Em Paris, lideranças mundiais prometeram evitar que a temperatura global aumente mais do que 2°C em relação aos níveis pré-industriais, um limiar que parece inaceitável a todos. Mas há diferentes estimativas do quanto é gasto atualmente no combate à mudança climática nas economias pobres. E os críticos do Fundo Verde para o Clima questionaram o motivo de boa parte do dinheiro distribuído ser canalizada por grandes bancos de desenvolvimento ou empreendimentos do setor privado comandados por firmas de investimento. Eles defendem que uma parcela maior dos recursos seja remetida diretamente aos governos do mundo em desenvolvimento ou às comunidades em situação de risco.

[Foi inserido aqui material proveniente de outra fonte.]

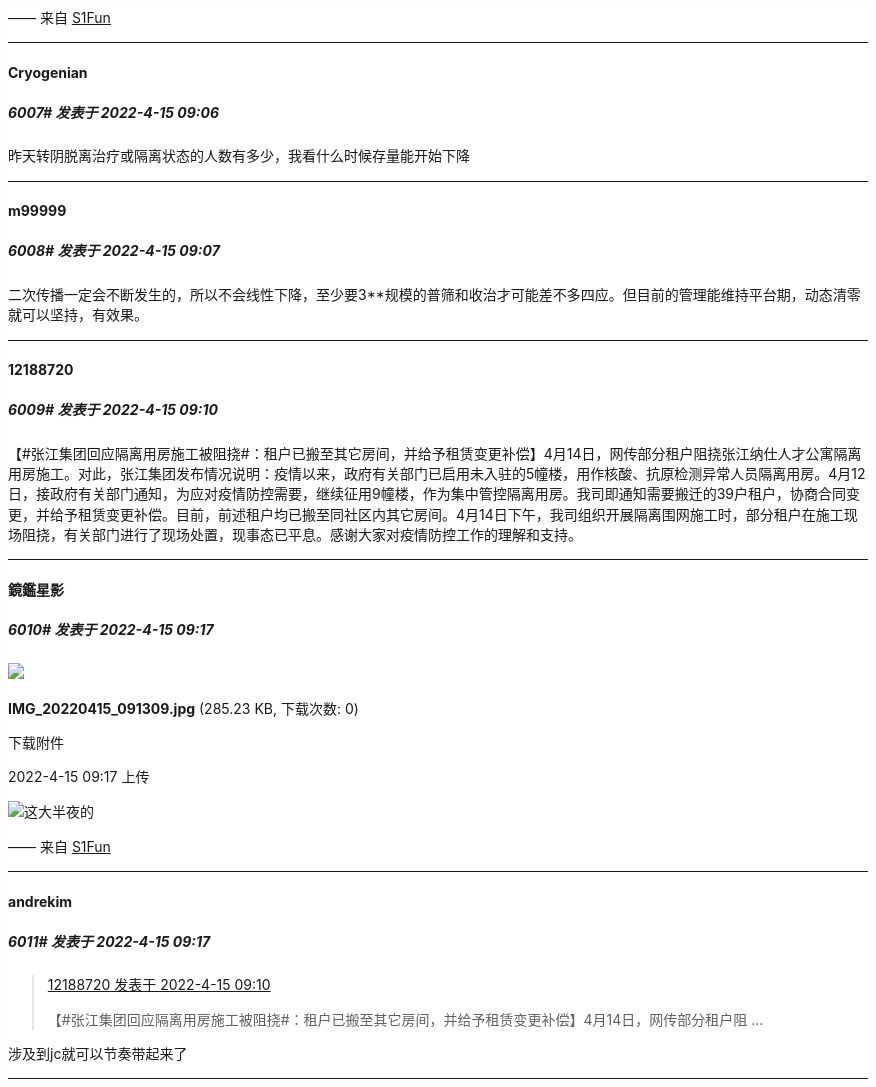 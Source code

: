 —— 来自 [S1Fun](https://s1fun.koalcat.com)

*****

####  Cryogenian  
##### 6007#       发表于 2022-4-15 09:06

昨天转阴脱离治疗或隔离状态的人数有多少，我看什么时候存量能开始下降

*****

####  m99999  
##### 6008#       发表于 2022-4-15 09:07

二次传播一定会不断发生的，所以不会线性下降，至少要3**规模的普筛和收治才可能差不多四应。但目前的管理能维持平台期，动态清零就可以坚持，有效果。

*****

####  12188720  
##### 6009#       发表于 2022-4-15 09:10

【#张江集团回应隔离用房施工被阻挠#：租户已搬至其它房间，并给予租赁变更补偿】4月14日，网传部分租户阻挠张江纳仕人才公寓隔离用房施工。对此，张江集团发布情况说明：疫情以来，政府有关部门已启用未入驻的5幢楼，用作核酸、抗原检测异常人员隔离用房。4月12日，接政府有关部门通知，为应对疫情防控需要，继续征用9幢楼，作为集中管控隔离用房。我司即通知需要搬迁的39户租户，协商合同变更，并给予租赁变更补偿。目前，前述租户均已搬至同社区内其它房间。4月14日下午，我司组织开展隔离围网施工时，部分租户在施工现场阻挠，有关部门进行了现场处置，现事态已平息。感谢大家对疫情防控工作的理解和支持。



*****

####  鏡鑑星影  
##### 6010#       发表于 2022-4-15 09:17

<img src="https://img.saraba1st.com/forum/202204/15/091704msq165ygltgbtc62.jpg" referrerpolicy="no-referrer">

<strong>IMG_20220415_091309.jpg</strong> (285.23 KB, 下载次数: 0)

下载附件

2022-4-15 09:17 上传

<img src="https://static.saraba1st.com/image/smiley/face2017/013.png" referrerpolicy="no-referrer">这大半夜的

—— 来自 [S1Fun](https://s1fun.koalcat.com)

*****

####  andrekim  
##### 6011#       发表于 2022-4-15 09:17

<blockquote><a href="httphttps://bbs.saraba1st.com/2b/forum.php?mod=redirect&amp;goto=findpost&amp;pid=55457605&amp;ptid=2063938" target="_blank">12188720 发表于 2022-4-15 09:10</a>

【#张江集团回应隔离用房施工被阻挠#：租户已搬至其它房间，并给予租赁变更补偿】4月14日，网传部分租户阻 ...</blockquote>
涉及到jc就可以节奏带起来了

*****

"Queremos o dinheiro, mas somos pressionados a aceitar integralmente os projetos em planejamento", disse Lidy Nacpil, coordenadora da aliança de ONGs regionais Movimento dos Povos Asiáticos para o Endividamento e o Desenvolvimento.

Os moradores da região da Ásia-Pacífico estão "particularmente vulneráveis" aos efeitos de um clima em transformação, disse o Banco Asiático de Desenvolvimento num relatório publicado no ano passado, projetando que o Sudeste da Ásia seria a região "mais afetada pelo calor extremo" até o fim do século. Dos 74 projetos aprovados pelo Fundo Verde para o Clima, envolvendo US$ 3,5 bilhões, três são no Sudeste da Ásia, com um valor somado de quase US$ 156 milhões, de acordo com dados fornecidos pelo programa. Outros dezenove projetos em fase de desenvolvimento afetam diretamente a região.

Lidy disse que o financiamento climático era importante no Sudeste da Ásia porque há muitas cidades em regiões costeiras vulneráveis à elevação do nível do mar. E, como espera-se um aumento no número de usinas de energia à base de carvão, acrescentou ela, os governos devem ser incentivados a investir em energia renovável.

Especialista climática do Programa de Desenvolvimento das Nações Unidas, Jenty Kirsch-Wood defendeu o Fundo Verde para o Clima apontando os benefícios trazidos pelo fundo para o Vietnã, onde parte de um total de US$ 30 milhões foi alocada para o financiamento de moradias resistentes a tempestades em áreas costeiras sujeitas a tufões.

Mas há limites para o que pode ser feito com US$ 30 milhões num país de 93 milhões de habitantes com uma longa faixa litorânea exposta. E, num plano climático de 2015, o Vietnã disse que investimentos do estado só podem proporcionar 30% do que o país necessita para se adaptar.

"Muitos países em desenvolvimento deixaram claro que não conseguirão alcançar suas metas do acordo de Paris sem financiamento climático internacional" comentou Oyun Sanjaasuren, diretora de assuntos externos do Fundo Verde para o Clima.